(Items from a data source)
════════════════

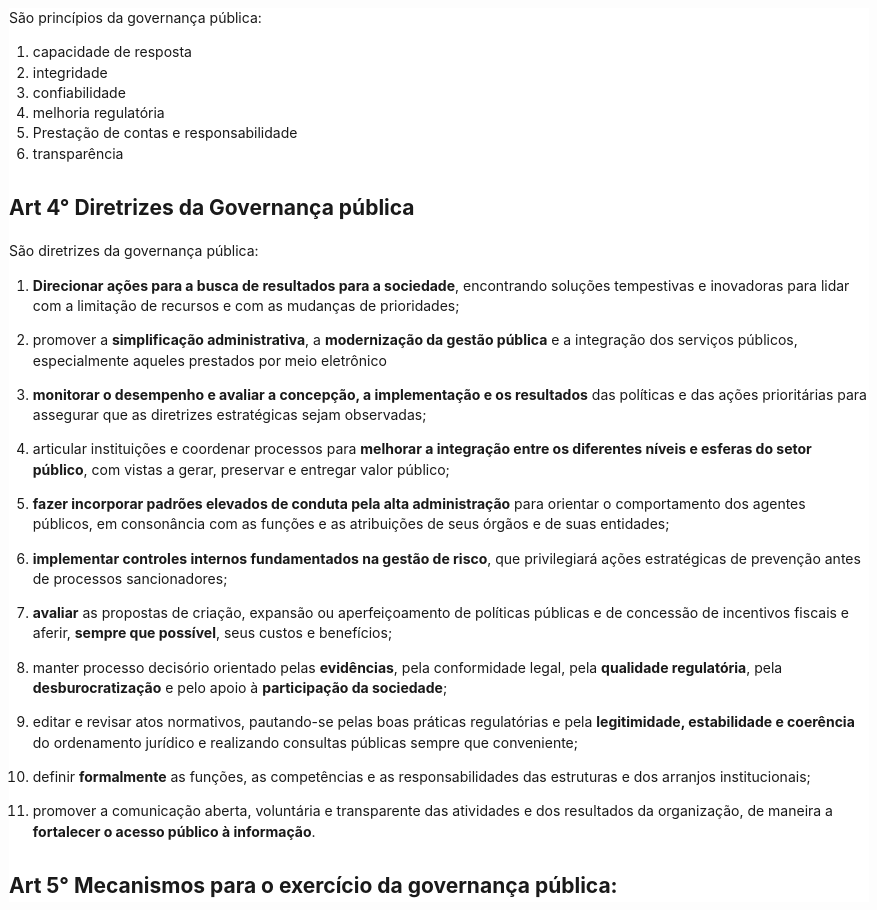São princípios da governança pública:

1. capacidade de resposta
2. integridade
3. confiabilidade
4. melhoria regulatória
5. Prestação de contas e responsabilidade
6. transparência

## Art 4° Diretrizes da Governança pública

São diretrizes da governança pública:

1. **Direcionar ações para a busca de resultados para a sociedade**, encontrando soluções tempestivas e inovadoras para lidar com a limitação de recursos e com as
   mudanças de prioridades;

2. promover a **simplificação administrativa**, a **modernização da gestão pública** e a integração dos serviços públicos, especialmente aqueles prestados por meio eletrônico

3. **monitorar o desempenho e avaliar a concepção, a implementação e os resultados** das políticas e das ações prioritárias para assegurar que as diretrizes
   estratégicas sejam observadas;

4. articular instituições e coordenar processos para **melhorar a integração entre os diferentes níveis e esferas do setor público**, com vistas a gerar, preservar
   e entregar valor público;

5. **fazer incorporar padrões elevados de conduta pela alta administração** para orientar o comportamento dos agentes públicos, em consonância com as funções
   e as atribuições de seus órgãos e de suas entidades;

6. **implementar controles internos fundamentados na gestão de risco**, que privilegiará ações estratégicas de prevenção antes de processos sancionadores;

7. **avaliar** as propostas de criação, expansão ou aperfeiçoamento de políticas públicas e de concessão de incentivos fiscais e aferir,
   **sempre que possível**, seus custos e benefícios;

8. manter processo decisório orientado pelas **evidências**, pela conformidade legal, pela **qualidade regulatória**, pela **desburocratização** e pelo apoio à
   **participação da sociedade**;

9. editar e revisar atos normativos, pautando-se pelas boas práticas regulatórias e pela **legitimidade, estabilidade e coerência** do ordenamento jurídico e realizando
   consultas públicas sempre que conveniente;

10. definir **formalmente** as funções, as competências e as responsabilidades das estruturas e dos arranjos institucionais;

11. promover a comunicação aberta, voluntária e transparente das atividades e dos resultados da organização, de maneira a **fortalecer o acesso público à informação**.

## Art 5° Mecanismos para o exercício da governança pública:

════════════════

# [Work required]
When the line with "e as atribuições" is reached in the data above, begin copying, and stop after the line with "custos e benefícios;"; copy each line exactly, both ends included.

# [Task response]
   e as atribuições de seus órgãos e de suas entidades;

6. **implementar controles internos fundamentados na gestão de risco**, que privilegiará ações estratégicas de prevenção antes de processos sancionadores;

7. **avaliar** as propostas de criação, expansão ou aperfeiçoamento de políticas públicas e de concessão de incentivos fiscais e aferir,
   **sempre que possível**, seus custos e benefícios;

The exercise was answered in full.